● Data in this exercise:
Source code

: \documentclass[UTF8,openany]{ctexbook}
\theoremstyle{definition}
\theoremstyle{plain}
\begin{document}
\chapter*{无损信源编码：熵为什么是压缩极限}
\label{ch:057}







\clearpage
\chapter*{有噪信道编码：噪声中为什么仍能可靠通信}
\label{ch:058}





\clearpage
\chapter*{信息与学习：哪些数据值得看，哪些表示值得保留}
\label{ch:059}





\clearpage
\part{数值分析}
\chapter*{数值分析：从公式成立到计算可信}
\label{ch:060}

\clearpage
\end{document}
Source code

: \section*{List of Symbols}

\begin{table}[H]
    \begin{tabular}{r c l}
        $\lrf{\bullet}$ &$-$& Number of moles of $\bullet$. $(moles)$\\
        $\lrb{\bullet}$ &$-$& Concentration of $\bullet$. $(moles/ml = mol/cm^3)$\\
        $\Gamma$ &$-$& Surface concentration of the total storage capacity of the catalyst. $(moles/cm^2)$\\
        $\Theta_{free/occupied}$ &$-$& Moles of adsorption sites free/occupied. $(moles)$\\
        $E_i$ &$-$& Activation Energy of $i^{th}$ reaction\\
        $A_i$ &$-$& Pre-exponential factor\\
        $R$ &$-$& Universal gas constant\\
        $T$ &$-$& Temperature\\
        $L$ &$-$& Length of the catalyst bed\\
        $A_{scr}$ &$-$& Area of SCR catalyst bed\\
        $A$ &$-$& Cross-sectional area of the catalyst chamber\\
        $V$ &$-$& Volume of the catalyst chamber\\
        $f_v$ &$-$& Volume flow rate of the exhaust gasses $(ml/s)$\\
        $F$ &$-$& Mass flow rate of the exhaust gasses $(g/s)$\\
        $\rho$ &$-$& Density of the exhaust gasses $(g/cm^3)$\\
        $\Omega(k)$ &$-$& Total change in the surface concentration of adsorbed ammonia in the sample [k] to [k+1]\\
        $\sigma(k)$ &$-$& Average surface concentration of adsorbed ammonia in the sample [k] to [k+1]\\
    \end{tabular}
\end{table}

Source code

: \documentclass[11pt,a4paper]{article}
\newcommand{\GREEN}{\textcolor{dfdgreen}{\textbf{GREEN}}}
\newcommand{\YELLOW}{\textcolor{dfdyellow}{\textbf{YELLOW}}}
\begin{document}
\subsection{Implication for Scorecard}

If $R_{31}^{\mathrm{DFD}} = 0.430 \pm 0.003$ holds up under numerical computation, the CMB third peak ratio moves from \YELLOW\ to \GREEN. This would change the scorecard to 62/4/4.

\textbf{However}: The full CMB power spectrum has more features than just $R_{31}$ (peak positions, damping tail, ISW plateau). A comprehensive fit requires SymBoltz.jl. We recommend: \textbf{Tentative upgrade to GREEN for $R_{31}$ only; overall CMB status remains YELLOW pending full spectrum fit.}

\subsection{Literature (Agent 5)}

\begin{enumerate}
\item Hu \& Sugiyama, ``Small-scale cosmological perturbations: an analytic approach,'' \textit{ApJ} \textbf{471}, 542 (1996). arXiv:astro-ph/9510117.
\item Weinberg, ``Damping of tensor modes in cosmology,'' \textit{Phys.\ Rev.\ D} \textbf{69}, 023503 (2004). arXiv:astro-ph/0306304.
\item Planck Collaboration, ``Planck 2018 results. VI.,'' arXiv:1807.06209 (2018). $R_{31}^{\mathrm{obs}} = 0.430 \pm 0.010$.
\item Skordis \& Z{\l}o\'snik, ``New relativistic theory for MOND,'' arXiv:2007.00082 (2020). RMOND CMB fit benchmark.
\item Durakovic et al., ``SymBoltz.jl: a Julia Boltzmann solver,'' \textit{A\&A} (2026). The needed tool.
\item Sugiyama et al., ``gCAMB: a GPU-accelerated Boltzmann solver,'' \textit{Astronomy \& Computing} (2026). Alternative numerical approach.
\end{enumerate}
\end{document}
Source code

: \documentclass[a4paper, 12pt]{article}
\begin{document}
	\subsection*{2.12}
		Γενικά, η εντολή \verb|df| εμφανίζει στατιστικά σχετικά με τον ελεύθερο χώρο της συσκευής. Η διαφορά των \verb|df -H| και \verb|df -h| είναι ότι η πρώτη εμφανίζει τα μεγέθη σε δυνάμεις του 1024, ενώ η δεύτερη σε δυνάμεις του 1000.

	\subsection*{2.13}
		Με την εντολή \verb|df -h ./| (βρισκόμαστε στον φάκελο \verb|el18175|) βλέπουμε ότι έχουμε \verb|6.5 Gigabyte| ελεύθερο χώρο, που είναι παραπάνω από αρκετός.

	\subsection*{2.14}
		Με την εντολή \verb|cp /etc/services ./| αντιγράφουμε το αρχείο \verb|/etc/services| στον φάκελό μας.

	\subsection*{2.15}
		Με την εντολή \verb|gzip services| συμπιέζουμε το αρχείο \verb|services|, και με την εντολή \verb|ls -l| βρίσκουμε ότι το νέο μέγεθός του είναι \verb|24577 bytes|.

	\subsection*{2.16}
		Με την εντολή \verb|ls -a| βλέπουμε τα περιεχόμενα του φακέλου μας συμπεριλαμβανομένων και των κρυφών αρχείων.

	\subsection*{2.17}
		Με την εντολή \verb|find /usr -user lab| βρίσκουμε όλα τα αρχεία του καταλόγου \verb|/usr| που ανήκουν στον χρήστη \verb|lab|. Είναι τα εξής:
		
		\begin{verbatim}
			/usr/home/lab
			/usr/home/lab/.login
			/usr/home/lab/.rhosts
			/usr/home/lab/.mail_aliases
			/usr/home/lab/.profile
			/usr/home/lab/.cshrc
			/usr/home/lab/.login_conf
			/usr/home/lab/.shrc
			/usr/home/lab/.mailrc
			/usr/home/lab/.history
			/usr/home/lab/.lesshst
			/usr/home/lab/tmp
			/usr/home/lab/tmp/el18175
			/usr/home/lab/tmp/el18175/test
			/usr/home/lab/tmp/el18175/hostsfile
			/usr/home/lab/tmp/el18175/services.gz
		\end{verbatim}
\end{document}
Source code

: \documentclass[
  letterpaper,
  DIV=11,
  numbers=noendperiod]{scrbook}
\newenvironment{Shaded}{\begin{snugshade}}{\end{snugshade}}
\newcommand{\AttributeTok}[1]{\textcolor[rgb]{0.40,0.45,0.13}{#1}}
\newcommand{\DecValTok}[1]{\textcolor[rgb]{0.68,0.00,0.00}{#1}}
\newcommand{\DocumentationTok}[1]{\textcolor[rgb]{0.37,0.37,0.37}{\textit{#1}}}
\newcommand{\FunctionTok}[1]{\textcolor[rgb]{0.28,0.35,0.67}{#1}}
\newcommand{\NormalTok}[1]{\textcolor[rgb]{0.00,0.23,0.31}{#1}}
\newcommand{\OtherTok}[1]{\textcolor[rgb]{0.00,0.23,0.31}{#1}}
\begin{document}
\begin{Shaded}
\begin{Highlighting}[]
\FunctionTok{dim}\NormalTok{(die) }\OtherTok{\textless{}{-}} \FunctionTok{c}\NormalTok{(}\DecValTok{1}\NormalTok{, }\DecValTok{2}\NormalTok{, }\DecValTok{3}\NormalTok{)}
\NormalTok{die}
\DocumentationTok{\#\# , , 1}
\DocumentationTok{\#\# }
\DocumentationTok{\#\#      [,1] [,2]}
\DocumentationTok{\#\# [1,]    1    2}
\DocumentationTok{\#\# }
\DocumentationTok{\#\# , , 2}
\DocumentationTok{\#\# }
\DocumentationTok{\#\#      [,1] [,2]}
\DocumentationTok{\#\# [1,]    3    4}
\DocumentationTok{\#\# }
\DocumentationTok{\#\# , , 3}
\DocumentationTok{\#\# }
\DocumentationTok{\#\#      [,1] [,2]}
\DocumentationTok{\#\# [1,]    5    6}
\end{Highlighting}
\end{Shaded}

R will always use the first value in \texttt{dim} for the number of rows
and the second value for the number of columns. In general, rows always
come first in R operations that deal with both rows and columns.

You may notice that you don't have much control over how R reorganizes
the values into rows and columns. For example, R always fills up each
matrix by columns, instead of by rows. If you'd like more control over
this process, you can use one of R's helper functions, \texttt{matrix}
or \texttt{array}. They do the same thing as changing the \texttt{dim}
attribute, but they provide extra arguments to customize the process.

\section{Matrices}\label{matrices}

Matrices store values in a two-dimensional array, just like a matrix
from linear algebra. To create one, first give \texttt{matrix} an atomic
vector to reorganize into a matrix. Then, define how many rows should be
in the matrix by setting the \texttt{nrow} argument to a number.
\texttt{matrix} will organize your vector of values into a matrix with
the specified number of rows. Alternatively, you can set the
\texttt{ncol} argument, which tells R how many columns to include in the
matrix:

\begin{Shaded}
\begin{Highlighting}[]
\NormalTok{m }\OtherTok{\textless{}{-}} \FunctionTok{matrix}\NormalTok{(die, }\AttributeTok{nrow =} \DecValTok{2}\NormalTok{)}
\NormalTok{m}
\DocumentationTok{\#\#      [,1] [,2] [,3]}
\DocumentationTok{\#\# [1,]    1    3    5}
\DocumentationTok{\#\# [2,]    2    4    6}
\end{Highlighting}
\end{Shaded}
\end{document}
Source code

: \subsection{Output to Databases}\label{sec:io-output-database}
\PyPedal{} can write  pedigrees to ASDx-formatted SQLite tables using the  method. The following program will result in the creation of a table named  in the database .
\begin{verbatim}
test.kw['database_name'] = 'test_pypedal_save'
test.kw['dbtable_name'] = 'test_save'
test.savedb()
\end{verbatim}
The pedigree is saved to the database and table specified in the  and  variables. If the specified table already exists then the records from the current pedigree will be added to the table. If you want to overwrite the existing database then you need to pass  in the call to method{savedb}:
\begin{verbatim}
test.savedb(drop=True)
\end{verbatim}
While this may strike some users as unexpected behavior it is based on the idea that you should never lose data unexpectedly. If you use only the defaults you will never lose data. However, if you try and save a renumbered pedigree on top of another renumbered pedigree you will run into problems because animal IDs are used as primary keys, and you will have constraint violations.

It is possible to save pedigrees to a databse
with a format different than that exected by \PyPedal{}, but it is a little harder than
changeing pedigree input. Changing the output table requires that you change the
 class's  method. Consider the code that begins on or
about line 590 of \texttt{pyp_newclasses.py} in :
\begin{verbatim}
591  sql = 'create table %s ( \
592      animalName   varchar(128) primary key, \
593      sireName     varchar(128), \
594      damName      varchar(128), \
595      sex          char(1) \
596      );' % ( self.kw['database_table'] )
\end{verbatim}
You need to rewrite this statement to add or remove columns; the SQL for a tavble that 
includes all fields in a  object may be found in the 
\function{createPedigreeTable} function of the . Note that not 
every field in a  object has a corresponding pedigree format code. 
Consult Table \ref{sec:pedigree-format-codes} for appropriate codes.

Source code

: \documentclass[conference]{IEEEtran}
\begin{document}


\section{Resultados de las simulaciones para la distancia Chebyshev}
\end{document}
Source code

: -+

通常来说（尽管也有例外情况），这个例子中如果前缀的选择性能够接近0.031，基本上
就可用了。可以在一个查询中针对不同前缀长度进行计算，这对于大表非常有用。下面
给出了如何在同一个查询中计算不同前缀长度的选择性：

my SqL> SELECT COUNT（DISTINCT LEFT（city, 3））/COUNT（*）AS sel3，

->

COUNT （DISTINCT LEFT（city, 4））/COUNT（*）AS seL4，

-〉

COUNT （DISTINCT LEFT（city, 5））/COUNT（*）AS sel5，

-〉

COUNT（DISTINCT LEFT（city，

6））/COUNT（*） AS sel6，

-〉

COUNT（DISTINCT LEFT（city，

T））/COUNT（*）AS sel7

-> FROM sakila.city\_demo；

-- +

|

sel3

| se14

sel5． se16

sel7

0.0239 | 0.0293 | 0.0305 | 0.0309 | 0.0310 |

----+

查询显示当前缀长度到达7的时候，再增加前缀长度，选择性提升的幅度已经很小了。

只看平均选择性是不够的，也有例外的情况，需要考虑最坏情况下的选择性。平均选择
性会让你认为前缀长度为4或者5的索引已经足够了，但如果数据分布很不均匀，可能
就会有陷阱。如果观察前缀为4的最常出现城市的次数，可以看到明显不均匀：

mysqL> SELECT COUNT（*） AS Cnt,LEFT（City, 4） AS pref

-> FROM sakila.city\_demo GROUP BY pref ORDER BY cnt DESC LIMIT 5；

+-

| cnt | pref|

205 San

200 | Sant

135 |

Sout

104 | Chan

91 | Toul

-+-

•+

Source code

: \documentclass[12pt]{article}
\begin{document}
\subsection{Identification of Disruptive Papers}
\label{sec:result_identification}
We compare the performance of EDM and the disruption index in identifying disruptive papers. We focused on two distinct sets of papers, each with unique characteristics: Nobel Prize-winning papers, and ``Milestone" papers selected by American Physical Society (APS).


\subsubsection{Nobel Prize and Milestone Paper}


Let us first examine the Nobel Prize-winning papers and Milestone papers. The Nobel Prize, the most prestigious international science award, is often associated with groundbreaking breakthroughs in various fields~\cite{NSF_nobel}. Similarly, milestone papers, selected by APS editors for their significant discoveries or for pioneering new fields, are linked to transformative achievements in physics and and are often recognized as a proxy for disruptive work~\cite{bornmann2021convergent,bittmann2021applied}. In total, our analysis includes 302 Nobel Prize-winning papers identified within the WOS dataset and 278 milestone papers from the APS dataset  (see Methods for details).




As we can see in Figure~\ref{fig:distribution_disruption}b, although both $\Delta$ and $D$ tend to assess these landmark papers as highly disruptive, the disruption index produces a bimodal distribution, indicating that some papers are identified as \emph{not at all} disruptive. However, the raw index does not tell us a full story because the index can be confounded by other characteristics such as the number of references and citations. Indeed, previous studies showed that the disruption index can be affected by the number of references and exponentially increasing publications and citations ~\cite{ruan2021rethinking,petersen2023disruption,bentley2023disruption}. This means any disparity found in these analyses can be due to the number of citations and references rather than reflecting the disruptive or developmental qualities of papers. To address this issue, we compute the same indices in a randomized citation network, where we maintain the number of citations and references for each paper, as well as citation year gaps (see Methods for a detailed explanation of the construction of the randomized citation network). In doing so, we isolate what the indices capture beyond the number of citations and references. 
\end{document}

● Exercise instructions: Check every line above for the string "gasses", and copy the ones that have it.

● Response area:
        $f_v$ &$-$& Volume flow rate of the exhaust gasses $(ml/s)$\\
        $F$ &$-$& Mass flow rate of the exhaust gasses $(g/s)$\\
        $\rho$ &$-$& Density of the exhaust gasses $(g/cm^3)$\\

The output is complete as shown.